Building TalkKeys: Enterprise-Grade Architecture with AI Acceleration

There’s a narrative that AI-assisted coding produces sloppy, unmaintainable “vibe code.” Prompt in, code out, ship it, pray.

I’d like to push back on that.

TalkKeys is a voice-to-text desktop app I built mostly with AI assistance. It’s also properly architected, testable, and running in production via the Windows Store. These things aren’t contradictory.

What AI Actually Accelerated

Let me be clear about what AI helped with and what it didn’t.

AI accelerated: boilerplate, API research, drafting implementations, catching mistakes faster than a compiler.

AI didn’t decide: architecture, abstractions, error handling patterns, interface contracts.

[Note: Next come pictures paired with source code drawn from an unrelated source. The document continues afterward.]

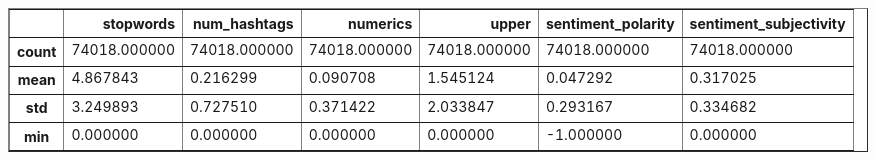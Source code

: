 <div>
<style scoped>
    .dataframe tbody tr th:only-of-type {
        vertical-align: middle;
    }

    .dataframe tbody tr th {
        vertical-align: top;
    }

    .dataframe thead th {
        text-align: right;
    }
</style>
<table border="1" class="dataframe">
  <thead>
    <tr style="text-align: right;">
      <th></th>
      <th>stopwords</th>
      <th>num_hashtags</th>
      <th>numerics</th>
      <th>upper</th>
      <th>sentiment_polarity</th>
      <th>sentiment_subjectivity</th>
    </tr>
  </thead>
  <tbody>
    <tr>
      <th>count</th>
      <td>74018.000000</td>
      <td>74018.000000</td>
      <td>74018.000000</td>
      <td>74018.000000</td>
      <td>74018.000000</td>
      <td>74018.000000</td>
    </tr>
    <tr>
      <th>mean</th>
      <td>4.867843</td>
      <td>0.216299</td>
      <td>0.090708</td>
      <td>1.545124</td>
      <td>0.047292</td>
      <td>0.317025</td>
    </tr>
    <tr>
      <th>std</th>
      <td>3.249893</td>
      <td>0.727510</td>
      <td>0.371422</td>
      <td>2.033847</td>
      <td>0.293167</td>
      <td>0.334682</td>
    </tr>
    <tr>
      <th>min</th>
      <td>0.000000</td>
      <td>0.000000</td>
      <td>0.000000</td>
      <td>0.000000</td>
      <td>-1.000000</td>
      <td>0.000000</td>
    </tr>
    <tr>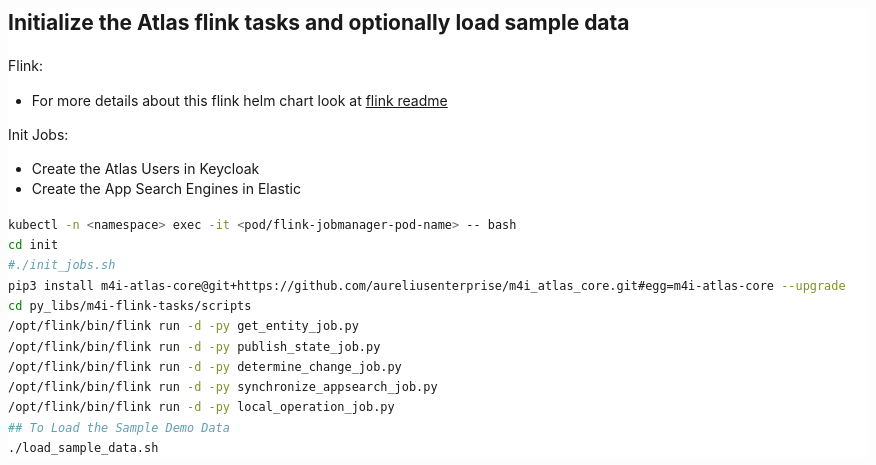 
## Initialize the Atlas flink tasks and optionally load sample data

Flink:
- For more details about this flink helm chart look at [flink readme](./charts/flink/README.md)


Init Jobs:
- Create the Atlas Users in Keycloak
- Create the App Search Engines in Elastic

```bash ${1}
kubectl -n <namespace> exec -it <pod/flink-jobmanager-pod-name> -- bash
cd init
#./init_jobs.sh
pip3 install m4i-atlas-core@git+https://github.com/aureliusenterprise/m4i_atlas_core.git#egg=m4i-atlas-core --upgrade
cd py_libs/m4i-flink-tasks/scripts
/opt/flink/bin/flink run -d -py get_entity_job.py
/opt/flink/bin/flink run -d -py publish_state_job.py
/opt/flink/bin/flink run -d -py determine_change_job.py
/opt/flink/bin/flink run -d -py synchronize_appsearch_job.py
/opt/flink/bin/flink run -d -py local_operation_job.py
## To Load the Sample Demo Data 
./load_sample_data.sh
```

The architecture decisions were mine. The speed of implementation was AI-assisted. That distinction matters.

The Stack

arch

Three layers. Each with a clear job.

Layer 1: WPF Desktop Application

The client handles everything local: audio capture, keyboard hooks, text injection, UI.

Clean Architecture with clear interfaces for each capability. Each service does one thing. Each interface describes a contract, not an implementation. Every service gets injected at startup. This sounds academic until you need to test something. Want to test transcription without calling Groq? Inject a mock. Want to verify hotkey handling without capturing the actual keyboard? Mock it. The interfaces make this trivial. When I switched audio libraries mid-development, I changed one class. Everything else kept working.

The local HTTP API on port 38450 turned out to be perfect for integration testing. Originally built so I could trigger transcription from my Jabra headset, I can now spin up the app and hit endpoints programmatically to verify the full flow. No flaky UI automation. Just HTTP calls against a running instance.

Layer 2: Cloudflare Workers

This is the bit that makes “AI calls on me” possible without going bankrupt.

The desktop app never talks to Groq directly. Every request goes through Cloudflare Workers, which validates Google tokens, tracks usage in D1, enforces daily limits, and injects my Groq API key server-side.

Users never see my credentials. I never get surprise bills. If I need to rotate the API key or change providers, I update the Worker. No app update required.

Layer 3: Groq API

Groq runs Whisper for transcription and LLaMA for the WTF explanations. It’s fast - noticeably faster than other providers I tried.

The desktop app doesn’t know Groq exists. It calls my Cloudflare endpoint. Swap providers tomorrow, client stays the same.

The Point

This is a personal project, but it’s architected like a real product. Not because I expect enterprise adoption, but because proper architecture costs almost nothing upfront and saves pain later.

AI helped me build this faster. The decisions about layers, interfaces, and security boundaries were human decisions, informed by years of shipping software.

That’s not vibe coding. That’s using tools effectively.